Top of SUPPLIED INFORMATION
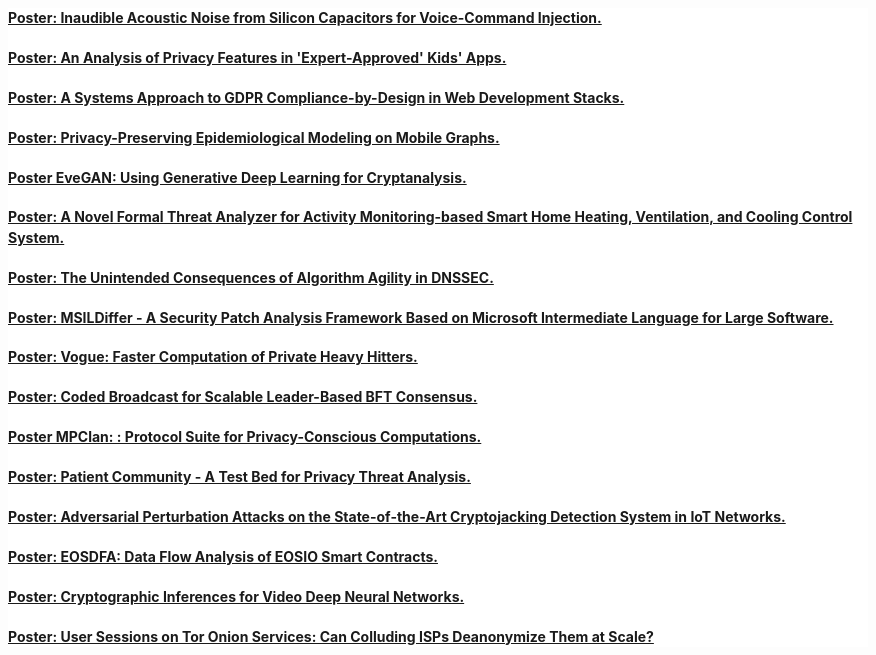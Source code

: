 #### [Poster: Inaudible Acoustic Noise from Silicon Capacitors for Voice-Command Injection.](https://doi.org/10.1145/3548606.3563526)

#### [Poster: An Analysis of Privacy Features in 'Expert-Approved' Kids' Apps.](https://doi.org/10.1145/3548606.3563549)

#### [Poster: A Systems Approach to GDPR Compliance-by-Design in Web Development Stacks.](https://doi.org/10.1145/3548606.3563521)

#### [Poster: Privacy-Preserving Epidemiological Modeling on Mobile Graphs.](https://doi.org/10.1145/3548606.3563497)

#### [Poster EveGAN: Using Generative Deep Learning for Cryptanalysis.](https://doi.org/10.1145/3548606.3563493)

#### [Poster: A Novel Formal Threat Analyzer for Activity Monitoring-based Smart Home Heating, Ventilation, and Cooling Control System.](https://doi.org/10.1145/3548606.3563547)

#### [Poster: The Unintended Consequences of Algorithm Agility in DNSSEC.](https://doi.org/10.1145/3548606.3563517)

#### [Poster: MSILDiffer - A Security Patch Analysis Framework Based on Microsoft Intermediate Language for Large Software.](https://doi.org/10.1145/3548606.3563518)

#### [Poster: Vogue: Faster Computation of Private Heavy Hitters.](https://doi.org/10.1145/3548606.3563544)

#### [Poster: Coded Broadcast for Scalable Leader-Based BFT Consensus.](https://doi.org/10.1145/3548606.3563494)

#### [Poster MPClan: : Protocol Suite for Privacy-Conscious Computations.](https://doi.org/10.1145/3548606.3563496)

#### [Poster: Patient Community - A Test Bed for Privacy Threat Analysis.](https://doi.org/10.1145/3548606.3564253)

#### [Poster: Adversarial Perturbation Attacks on the State-of-the-Art Cryptojacking Detection System in IoT Networks.](https://doi.org/10.1145/3548606.3563530)

#### [Poster: EOSDFA: Data Flow Analysis of EOSIO Smart Contracts.](https://doi.org/10.1145/3548606.3563545)

#### [Poster: Cryptographic Inferences for Video Deep Neural Networks.](https://doi.org/10.1145/3548606.3563543)

#### [Poster: User Sessions on Tor Onion Services: Can Colluding ISPs Deanonymize Them at Scale?](https://doi.org/10.1145/3548606.3563520)

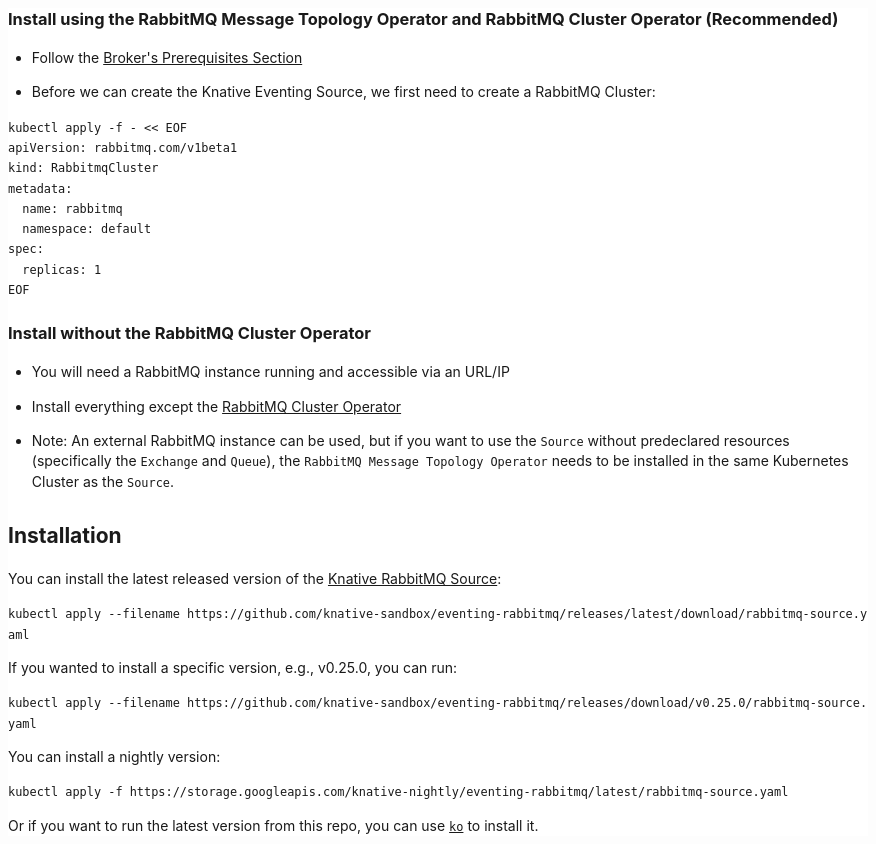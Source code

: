 ### Install using the RabbitMQ Message Topology Operator and RabbitMQ Cluster Operator (Recommended)

* Follow the [Broker's Prerequisites Section](../broker/README.md#prerequisites)

* Before we can create the Knative Eventing Source, we first need to create a RabbitMQ Cluster:

```shell
kubectl apply -f - << EOF
apiVersion: rabbitmq.com/v1beta1
kind: RabbitmqCluster
metadata:
  name: rabbitmq
  namespace: default
spec:
  replicas: 1
EOF
```

### Install without the RabbitMQ Cluster Operator

* You will need a RabbitMQ instance running and accessible via an URL/IP

* Install everything except the [RabbitMQ Cluster Operator](https://github.com/rabbitmq/cluster-operator)

* Note: An external RabbitMQ instance can be used, but if you want to use the `Source` without predeclared resources (specifically the `Exchange` and `Queue`), the `RabbitMQ Message Topology Operator` needs to be installed in the same Kubernetes Cluster as the `Source`.

## Installation

You can install the latest released version of the [Knative RabbitMQ Source](https://github.com/knative-sandbox/eventing-rabbitmq/releases/):

```shell
kubectl apply --filename https://github.com/knative-sandbox/eventing-rabbitmq/releases/latest/download/rabbitmq-source.yaml
```

If you wanted to install a specific version, e.g., v0.25.0, you can run:

```shell
kubectl apply --filename https://github.com/knative-sandbox/eventing-rabbitmq/releases/download/v0.25.0/rabbitmq-source.yaml
```

You can install a nightly version:

```shell
kubectl apply -f https://storage.googleapis.com/knative-nightly/eventing-rabbitmq/latest/rabbitmq-source.yaml
```

Or if you want to run the latest version from this repo, you can use [`ko`](https://github.com/google/ko) to install it.
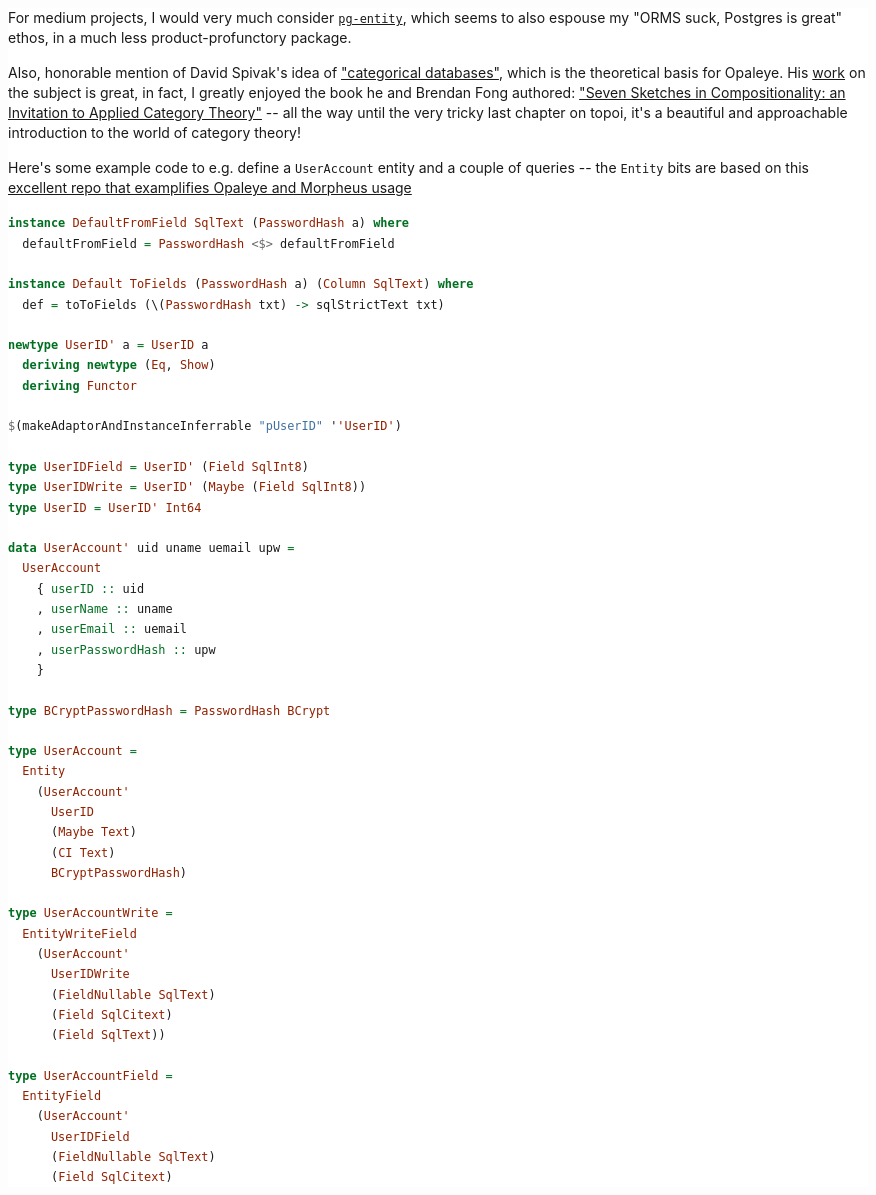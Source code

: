 For medium projects, I would very much consider [`pg-entity`](https://github.com/tchoutri/pg-entity), which seems to also espouse my "ORMS suck, Postgres is great" ethos, in a much less product-profunctory package.

Also, honorable mention of David Spivak's idea of ["categorical databases"](https://www.youtube.com/watch?v=bk36__qkhrk), which is the theoretical basis for Opaleye. His [work](https://math.mit.edu/~dspivak/informatics/) on the subject is great, in fact, I greatly enjoyed the book he and Brendan Fong authored: ["Seven Sketches in Compositionality: an Invitation to Applied Category Theory"](https://arxiv.org/abs/1803.05316) -- all the way until the very tricky last chapter on topoi, it's a beautiful and approachable introduction to the world of category theory!

Here's some example code to e.g. define a `UserAccount` entity and a couple of queries -- the `Entity` bits are based on this [excellent repo that examplifies Opaleye and Morpheus usage](https://github.com/dandoh/web-haskell-graphql-postgres-boilerplate/blob/e673e9ee07ce7a4dd9b023328038664e8fdfdd78/src/Database/Base.hs)

```haskell
instance DefaultFromField SqlText (PasswordHash a) where
  defaultFromField = PasswordHash <$> defaultFromField

instance Default ToFields (PasswordHash a) (Column SqlText) where
  def = toToFields (\(PasswordHash txt) -> sqlStrictText txt)

newtype UserID' a = UserID a
  deriving newtype (Eq, Show)
  deriving Functor

$(makeAdaptorAndInstanceInferrable "pUserID" ''UserID')

type UserIDField = UserID' (Field SqlInt8)
type UserIDWrite = UserID' (Maybe (Field SqlInt8))
type UserID = UserID' Int64

data UserAccount' uid uname uemail upw =
  UserAccount
    { userID :: uid
    , userName :: uname
    , userEmail :: uemail
    , userPasswordHash :: upw
    }

type BCryptPasswordHash = PasswordHash BCrypt

type UserAccount =
  Entity
    (UserAccount'
      UserID
      (Maybe Text)
      (CI Text)
      BCryptPasswordHash)

type UserAccountWrite =
  EntityWriteField
    (UserAccount'
      UserIDWrite
      (FieldNullable SqlText)
      (Field SqlCitext)
      (Field SqlText))

type UserAccountField =
  EntityField
    (UserAccount'
      UserIDField
      (FieldNullable SqlText)
      (Field SqlCitext)
```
Bottom of SUPPLIED INFORMATION
§ ACTIVITY:
In the records above, find every line that contains the word "where" and copy it.

§ ANSWER SECTION:
instance DefaultFromField SqlText (PasswordHash a) where
instance Default ToFields (PasswordHash a) (Column SqlText) where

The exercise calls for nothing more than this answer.